Die Geschichtswerkstatt Neu-Tempelhof ist aus der Planungsgruppe „100 Jahre Gartenstadt Neu-Tempelhof“ hervorgegangen und hat sich 2023 gegründet. Sie widmet sich der Erforschung und Darstellung von Neu-Tempelhof, vor allem der Gartenstadt. Ziel der Mitglieder ist es, die Entstehung und Entwicklung „ihrer“ Siedlung, das städtebauliche Konzept mit der besonderen Architektur des Ensembles sowie die Alltagsgeschichte der Menschen im Kiez zu dokumentieren. Sie erforschen Biografien von Menschen, die hier einmal gelebt haben, gerade im „Fliegerviertel“ ein spannendes Unterfangen, wie der Abgeordnete Frank Luhmann findet, der sich selbst sehr für die Geschichte seiner Heimat interessiert.
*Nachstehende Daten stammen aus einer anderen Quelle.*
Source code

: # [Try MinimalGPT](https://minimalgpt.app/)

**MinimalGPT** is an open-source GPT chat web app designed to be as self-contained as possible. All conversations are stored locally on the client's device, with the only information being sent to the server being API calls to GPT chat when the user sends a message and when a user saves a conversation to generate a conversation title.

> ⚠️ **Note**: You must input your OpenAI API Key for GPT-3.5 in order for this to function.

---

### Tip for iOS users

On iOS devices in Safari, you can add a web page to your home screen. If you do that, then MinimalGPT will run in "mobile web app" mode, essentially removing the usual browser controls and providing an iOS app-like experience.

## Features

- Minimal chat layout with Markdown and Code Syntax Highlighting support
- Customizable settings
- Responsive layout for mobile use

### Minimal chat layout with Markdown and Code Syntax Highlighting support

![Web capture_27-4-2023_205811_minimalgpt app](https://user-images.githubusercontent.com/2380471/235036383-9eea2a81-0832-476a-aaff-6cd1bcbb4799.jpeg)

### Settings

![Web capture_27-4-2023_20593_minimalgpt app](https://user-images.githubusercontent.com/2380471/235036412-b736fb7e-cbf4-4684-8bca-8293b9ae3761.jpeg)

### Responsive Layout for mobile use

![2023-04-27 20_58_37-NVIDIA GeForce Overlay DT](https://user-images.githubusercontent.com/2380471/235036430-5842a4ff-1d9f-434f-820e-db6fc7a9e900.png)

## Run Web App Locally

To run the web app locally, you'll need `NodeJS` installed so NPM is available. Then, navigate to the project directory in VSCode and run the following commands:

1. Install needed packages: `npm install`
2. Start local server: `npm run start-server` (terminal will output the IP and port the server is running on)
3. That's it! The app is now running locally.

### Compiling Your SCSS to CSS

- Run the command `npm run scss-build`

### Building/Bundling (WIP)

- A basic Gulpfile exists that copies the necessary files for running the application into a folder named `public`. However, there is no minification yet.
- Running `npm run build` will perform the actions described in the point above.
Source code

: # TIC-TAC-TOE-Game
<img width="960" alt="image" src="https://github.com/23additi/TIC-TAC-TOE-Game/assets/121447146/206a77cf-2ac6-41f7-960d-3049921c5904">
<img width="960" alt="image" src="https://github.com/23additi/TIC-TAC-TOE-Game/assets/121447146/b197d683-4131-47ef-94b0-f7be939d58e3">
Durch Interviews mit Zeitzeugen möchte die Geschichtswerkstatt persönliche Erinnerungen für die Nachwelt erhalten. Außerdem werden Nachlässe und private Unterlagen wie alte Bauzeichnungen und Kaufverträge sowie alte Fotos, Postkarten und Erinnerungsstücke gesammelt und digitalisiert.
Aus der ehrenamtlichen Arbeit resultieren Ausstellungen, Zeitzeugengesprächen, Lesungen, Vorträge, Werkstattgespräche und die Teilnahme an Kiezfesten. Gemeinsame Exkursionen und Führungen werden organisiert, Anträge für Stolpersteine und Gedenktafeln werden unterstützt.
Treffpunkt ist jeden 4. Mittwoch im Monat um 18 Uhr die Seniorenfreizeitstätte Mireille Mathieu, Boelckestr. 102, 12101 Berlin. Interessierte sind herzlich willkommen.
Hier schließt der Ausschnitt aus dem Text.